Bitcoin trading is a lucrative venture when done right. Transactions are easy, and the trade is anonymous. Furthermore, cryptocurrency trading can generate outsized returns, alongside giving an edge against inflation.
But, there is one thing that most financial advisors don’t tell you—trading bitcoin is super risky. You can lose the digital currency mysteriously, scammers can hack your wallet, or a wrong speculative bet can wipe your investment in minutes.
Therefore, you will have to keep your antenna up when trading, lest you fail. Assuming this is the first time you are getting into crypto trading and you don’t wish to make costly mistakes, the following are the most common risks to watch out for.
5 Risks in Bitcoin Trading
1. It is highly volatile
Like many cryptocurrencies, bitcoin is highly volatile. That means its value shifts rapidly from time to time. At one moment, the value will be high enough to generate a good profit, and in the next minute, the value will plunge.
The rapid fluctuations in value are due to a change in government regulations, market rumors, and media hypes. Furthermore, the volatility results from increased supply or demand and other unforeseen market forces.
Therefore, it would matter to keep tracking changes in market forces before placing your speculative bet. Go short (sell) whenever you think the prices will fall. Go long (buy) whenever you think prices will rise.
Avoid trading before you do a thorough technical analysis of the cryptocurrency market at all costs.
2. Unregulated trading platforms
Crypto exchanges and trading platforms lack a centralized regulator. For that reason, unscrupulous people have used the lack of regulation to set up platforms that rip off unsuspecting traders.
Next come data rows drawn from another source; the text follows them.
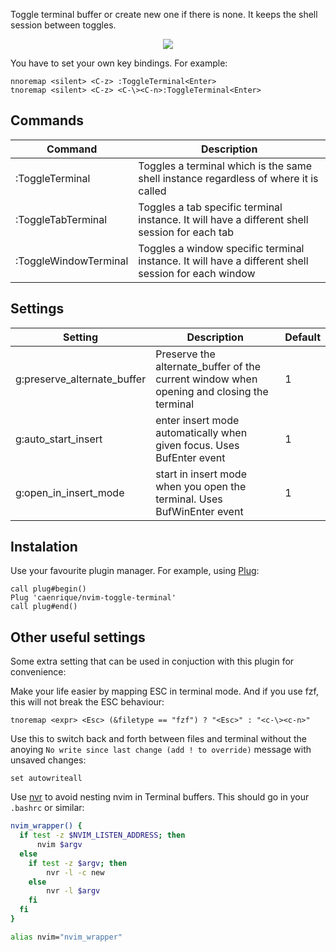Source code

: Toggle terminal buffer or create new one if there is none.
It keeps the shell session between toggles.

<p align="center">
   <img src="https://i.imgur.com/vL96PcL.gif">
<p>

You have to set your own key bindings. For example:

```vim
nnoremap <silent> <C-z> :ToggleTerminal<Enter>
tnoremap <silent> <C-z> <C-\><C-n>:ToggleTerminal<Enter>
```

## Commands

| Command               | Description                                                                                         |
|-----------------------|-----------------------------------------------------------------------------------------------------|
| :ToggleTerminal       | Toggles a terminal which is the same shell instance regardless of where it is called                |
| :ToggleTabTerminal    | Toggles a tab specific terminal instance. It will have a different shell session for each tab            |
| :ToggleWindowTerminal | Toggles a window specific terminal instance. It will have a different shell session for each window |

## Settings

| Setting                     | Description                                                                               | Default |
|-----------------------------|-------------------------------------------------------------------------------------------|---------|
| g:preserve_alternate_buffer | Preserve the alternate_buffer of the current window when opening and closing the terminal | 1       |
| g:auto_start_insert         | enter insert mode automatically when given focus. Uses BufEnter event                     | 1       |
| g:open_in_insert_mode       | start in insert mode when you open the terminal. Uses BufWinEnter event                   | 1       |

## Instalation

Use your favourite plugin manager. For example, using [Plug](https://github.com/junegunn/vim-plug):

```vim
call plug#begin()
Plug 'caenrique/nvim-toggle-terminal'
call plug#end()
```

## Other useful settings

Some extra setting that can be used in conjuction with this plugin for convenience:

Make your life easier by mapping ESC in terminal mode. And if you use fzf, this will not break the ESC behaviour:

```vim
tnoremap <expr> <Esc> (&filetype == "fzf") ? "<Esc>" : "<c-\><c-n>"
```

Use this to switch back and forth between files and terminal without the anoying `No write since last change (add ! to override)` message with unsaved changes:

```vim
set autowriteall
```

Use [nvr](https://github.com/mhinz/neovim-remote) to avoid nesting nvim in Terminal buffers. This should go in your `.bashrc` or similar:

```bash
nvim_wrapper() {
  if test -z $NVIM_LISTEN_ADDRESS; then
      nvim $argv
  else
    if test -z $argv; then
        nvr -l -c new
    else
        nvr -l $argv
    fi
  fi
}

alias nvim="nvim_wrapper"
```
They charge exorbitant trading fees, offer fraudulent coins, and manipulate the value of bitcoin to their advantage. Also, some less reputable platforms might make it nearly impossible to withdraw proceeds, and the sites could be vulnerable to hacking.
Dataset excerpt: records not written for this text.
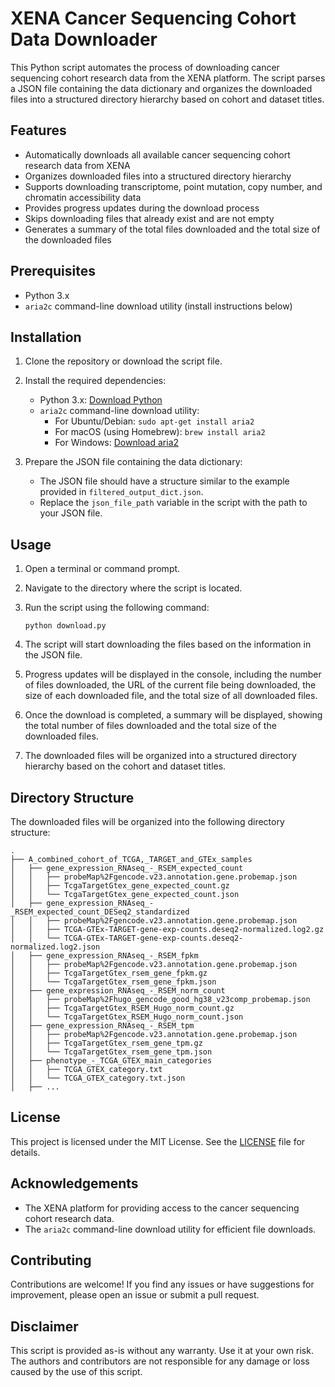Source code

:# XENA Cancer Sequencing Cohort Data Downloader

This Python script automates the process of downloading cancer sequencing cohort research data from the XENA platform. The script parses a JSON file containing the data dictionary and organizes the downloaded files into a structured directory hierarchy based on cohort and dataset titles.

## Features

- Automatically downloads all available cancer sequencing cohort research data from XENA
- Organizes downloaded files into a structured directory hierarchy
- Supports downloading transcriptome, point mutation, copy number, and chromatin accessibility data
- Provides progress updates during the download process
- Skips downloading files that already exist and are not empty
- Generates a summary of the total files downloaded and the total size of the downloaded files

## Prerequisites

- Python 3.x
- `aria2c` command-line download utility (install instructions below)

## Installation

1. Clone the repository or download the script file.

2. Install the required dependencies:
   - Python 3.x: [Download Python](https://www.python.org/downloads/)
   - `aria2c` command-line download utility:
     - For Ubuntu/Debian: `sudo apt-get install aria2`
     - For macOS (using Homebrew): `brew install aria2`
     - For Windows: [Download aria2](https://aria2.github.io/)

3. Prepare the JSON file containing the data dictionary:
   - The JSON file should have a structure similar to the example provided in `filtered_output_dict.json`.
   - Replace the `json_file_path` variable in the script with the path to your JSON file.

## Usage

1. Open a terminal or command prompt.

2. Navigate to the directory where the script is located.

3. Run the script using the following command:
   ```
   python download.py
   ```

4. The script will start downloading the files based on the information in the JSON file.

5. Progress updates will be displayed in the console, including the number of files downloaded, the URL of the current file being downloaded, the size of each downloaded file, and the total size of all downloaded files.

6. Once the download is completed, a summary will be displayed, showing the total number of files downloaded and the total size of the downloaded files.

7. The downloaded files will be organized into a structured directory hierarchy based on the cohort and dataset titles.

## Directory Structure

The downloaded files will be organized into the following directory structure:
```
.
├── A_combined_cohort_of_TCGA,_TARGET_and_GTEx_samples
│   ├── gene_expression_RNAseq_-_RSEM_expected_count
│   │   ├── probeMap%2Fgencode.v23.annotation.gene.probemap.json
│   │   ├── TcgaTargetGtex_gene_expected_count.gz
│   │   └── TcgaTargetGtex_gene_expected_count.json
│   ├── gene_expression_RNAseq_-_RSEM_expected_count_DESeq2_standardized
│   │   ├── probeMap%2Fgencode.v23.annotation.gene.probemap.json
│   │   ├── TCGA-GTEx-TARGET-gene-exp-counts.deseq2-normalized.log2.gz
│   │   └── TCGA-GTEx-TARGET-gene-exp-counts.deseq2-normalized.log2.json
│   ├── gene_expression_RNAseq_-_RSEM_fpkm
│   │   ├── probeMap%2Fgencode.v23.annotation.gene.probemap.json
│   │   ├── TcgaTargetGtex_rsem_gene_fpkm.gz
│   │   └── TcgaTargetGtex_rsem_gene_fpkm.json
│   ├── gene_expression_RNAseq_-_RSEM_norm_count
│   │   ├── probeMap%2Fhugo_gencode_good_hg38_v23comp_probemap.json
│   │   ├── TcgaTargetGtex_RSEM_Hugo_norm_count.gz
│   │   └── TcgaTargetGtex_RSEM_Hugo_norm_count.json
│   ├── gene_expression_RNAseq_-_RSEM_tpm
│   │   ├── probeMap%2Fgencode.v23.annotation.gene.probemap.json
│   │   ├── TcgaTargetGtex_rsem_gene_tpm.gz
│   │   └── TcgaTargetGtex_rsem_gene_tpm.json
│   ├── phenotype_-_TCGA_GTEX_main_categories
│   │   ├── TCGA_GTEX_category.txt
│   │   └── TCGA_GTEX_category.txt.json
│   ├── ...
```

## License

This project is licensed under the MIT License. See the [LICENSE](LICENSE) file for details.

## Acknowledgements

- The XENA platform for providing access to the cancer sequencing cohort research data.
- The `aria2c` command-line download utility for efficient file downloads.

## Contributing

Contributions are welcome! If you find any issues or have suggestions for improvement, please open an issue or submit a pull request.

## Disclaimer

This script is provided as-is without any warranty. Use it at your own risk. The authors and contributors are not responsible for any damage or loss caused by the use of this script.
For that reason, before joining any trading platform, it would be upon you to do some due diligence. A simple online search will help you know if you are dealing with a reputable or illegitimate trading platform.
3. The digital currency is decentralized
Many digital currencies, bitcoin included, are decentralized. That means there are no government institutions regulating these digital currencies. While decentralization keeps investors off the hook of authorities, it attracts a fair share of issues.
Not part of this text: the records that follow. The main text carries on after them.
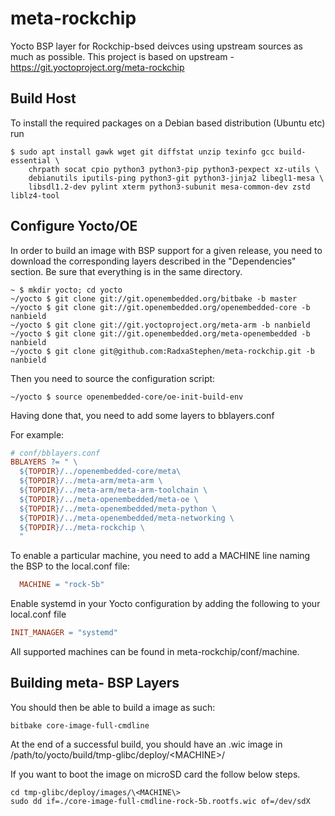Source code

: # meta-rockchip

Yocto BSP layer for Rockchip-bsed deivces using upstream sources as much as possible.
This project is based on upstream - https://git.yoctoproject.org/meta-rockchip

## Build Host

To install the required packages on a Debian based distribution (Ubuntu etc) run

```
$ sudo apt install gawk wget git diffstat unzip texinfo gcc build-essential \
    chrpath socat cpio python3 python3-pip python3-pexpect xz-utils \
    debianutils iputils-ping python3-git python3-jinja2 libegl1-mesa \
    libsdl1.2-dev pylint xterm python3-subunit mesa-common-dev zstd liblz4-tool
```

## Configure Yocto/OE

In order to build an image with BSP support for a given release, you need to download the corresponding layers described in the "Dependencies" section. Be sure that everything is in the same directory.

```shell
~ $ mkdir yocto; cd yocto
~/yocto $ git clone git://git.openembedded.org/bitbake -b master
~/yocto $ git clone git://git.openembedded.org/openembedded-core -b nanbield
~/yocto $ git clone git://git.yoctoproject.org/meta-arm -b nanbield
~/yocto $ git clone git://git.openembedded.org/meta-openembedded -b nanbield
~/yocto $ git clone git@github.com:RadxaStephen/meta-rockchip.git -b nanbield
```

Then you need to source the configuration script:

```shell
~/yocto $ source openembedded-core/oe-init-build-env
```

Having done that, you need to add some layers to bblayers.conf

For example:

```makefile
# conf/bblayers.conf
BBLAYERS ?= " \
  ${TOPDIR}/../openembedded-core/meta\
  ${TOPDIR}/../meta-arm/meta-arm \
  ${TOPDIR}/../meta-arm/meta-arm-toolchain \
  ${TOPDIR}/../meta-openembedded/meta-oe \
  ${TOPDIR}/../meta-openembedded/meta-python \
  ${TOPDIR}/../meta-openembedded/meta-networking \
  ${TOPDIR}/../meta-rockchip \
  "
```

To enable a particular machine, you need to add a MACHINE line naming the BSP to the local.conf file:

```makefile
  MACHINE = "rock-5b"
```

Enable systemd in your Yocto configuration by adding the following to your local.conf file

```makefile
INIT_MANAGER = "systemd"
```

All supported machines can be found in meta-rockchip/conf/machine.

## Building meta- BSP Layers

You should then be able to build a image as such:

```shell
bitbake core-image-full-cmdline
```

At the end of a successful build, you should have an .wic image in /path/to/yocto/build/tmp-glibc/deploy/\<MACHINE\>/

If you want to boot the image on microSD card the follow below steps.

```shell
cd tmp-glibc/deploy/images/\<MACHINE\>
sudo dd if=./core-image-full-cmdline-rock-5b.rootfs.wic of=/dev/sdX
```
For instance, the lack of decentralization exposes investors to criminals. No one will protect you from a criminal trying to manipulate the market or hack into your wallet. As well, the lack of decentralization makes the coin more volatile.
So, when trading, take charge of your security. Avoid scammers and potentially manipulative platforms. Always invest what you can afford to lose. That way, when tragedy strikes, you won’t lose a lifetime investment.
4. Trading exposes you to cybercrime
Criminal organizations are always searching for weak links to empty your cryptocurrency wallet. So, if you are not careful, the proceeds you get from trading could disappear mysteriously.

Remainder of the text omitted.